Complex agent-based models whose primary focus is based on mosquito abundance that incorporate mosquito population ecology and impacts of multiple simultaneous interventions have also been built to accommodate multiple climatological drivers as well as some of their interactions. Eckhoff et al. [33] explicitly tracked cohorts of eggs through their life cycle using mechanistic relationships implemented at the individual level. Modelling local population dynamics (as opposed to well-mixed patches common to mechanistic models defined by differential equations) may allow for locally optimized control strategies once parameterised for a specific location.

Malaria incidence

Several mechanistic models included within our review concern primarily the mathematical properties of models that permit intra-annual variation. Chitnis et al. [34] and Dembele et al. [35] both analysed periodically fluctuating parameters within a larger system of differential or difference equations. Chitnis et al. incorporated considerable complexity, especially with respect to the life cycle of Anopheles, and both analyze the asymptotic stability of their system as well as investigate the effects of various control efforts. Although these models are not directly applied to data, they provide a rigorous framework within which seasonally fluctuating variables, driven by climate or otherwise, can be incorporated. As noted in a recent review of mechanistic models of mosquito-borne pathogens [26], the complexity of a mechanistic model is typically determined by the exact purpose of the research.

A variety of compartmental models of malaria have incorporated temperature and rainfall to different ends.
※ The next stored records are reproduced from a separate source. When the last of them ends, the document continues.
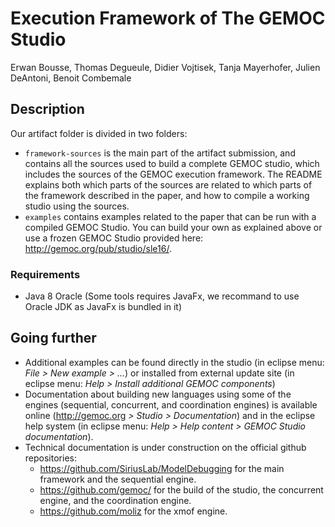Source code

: # Execution Framework of The GEMOC Studio

Erwan Bousse, Thomas Degueule, Didier Vojtisek, Tanja Mayerhofer, Julien DeAntoni, Benoit Combemale


## Description

Our artifact folder is divided in two folders:

- `framework-sources` is the main part of the artifact submission, and contains all the sources used to build a complete GEMOC studio, which includes the sources of the GEMOC execution framework. The README explains both which parts of the sources are related to which parts of the framework described in the paper, and how to compile a working studio using the sources.
- `examples` contains examples related to the paper that can be run with a compiled GEMOC Studio. You can build your own as explained above or use a frozen GEMOC Studio provided here: http://gemoc.org/pub/studio/sle16/. 

### Requirements

- Java 8 Oracle (Some tools requires JavaFx, we recommand to use Oracle JDK as JavaFx is bundled in it)

## Going further 

- Additional examples can be found directly in the studio (in eclipse menu: *File > New example > ...*) or installed from external update site (in eclipse menu: *Help > Install additional GEMOC components*) 
- Documentation about building new languages using some of the engines (sequential, concurrent, and coordination engines) is available online (http://gemoc.org *> Studio > Documentation*) and in the eclipse help system (in eclipse menu: *Help > Help content > GEMOC Studio documentation*).
- Technical documentation is under construction on the official github repositories: 
  - https://github.com/SiriusLab/ModelDebugging for the main framework and the sequential engine.
  - https://github.com/gemoc/ for the build of the studio, the concurrent engine, and the coordination engine.
  - https://github.com/moliz for the xmof engine.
For example, Massad et al. [36] incorporated both a seasonal sinusoidal driver of mosquito abundance and a second host population into their compartmental modelling approach to assess the risk of travellers to a region with endemic malaria, but in doing so they ignored the incubation period for both host and mosquito. Conversely, Laneri et al. [37] used a single host population, but also incorporated rainfall, incubation periods and secondary infection stages to separate the roles of external forcing and internal feedbacks in inter-annual cycles of transmission.

In general, the vast majority of mechanistic models of malaria incidence that incorporate seasonality or climate are bespoke to address a specific concern. There are, however, several important exceptions. Several research groups have spent the last decade (or more) developing extremely complex and detailed models of malaria. Combining statistical approaches, mechanistic models and in some cases fuzzy logic, these models attempt to recreate transmission patterns at large scales. Amongst these approaches, the utilization of climate and climatic drivers differs. Researchers from Imperial College and the London School of Hygiene & Tropical Medicine built an agent-based simulation model of malaria transmission fitted to 34 transmission settings across Africa [38]. Using seasonal profiles of EIR fitted to different regions they categorized transmission settings into different intensities and identified those locations where reasonable control efforts would have the largest impact. The Liverpool Malaria Model [39] models both malaria and the climatic drivers themselves and incorporates rainfall and temperature to drive the vector population. This complex model has been updated to incorporate further complexities [30] and then calibrated and validated on data from West Africa [40]. Quantities such as the “start” and “end” of the malaria season were simulated and compared well with observed values where applicable. This model, as noted in [40], does not incorporate fine-scale hydrologic variability (extensive data to support its inclusion are lacking). This has been proposed as an explanation as to why year-to-year comparisons between simulations and observations at single locations are generally only weakly correlated.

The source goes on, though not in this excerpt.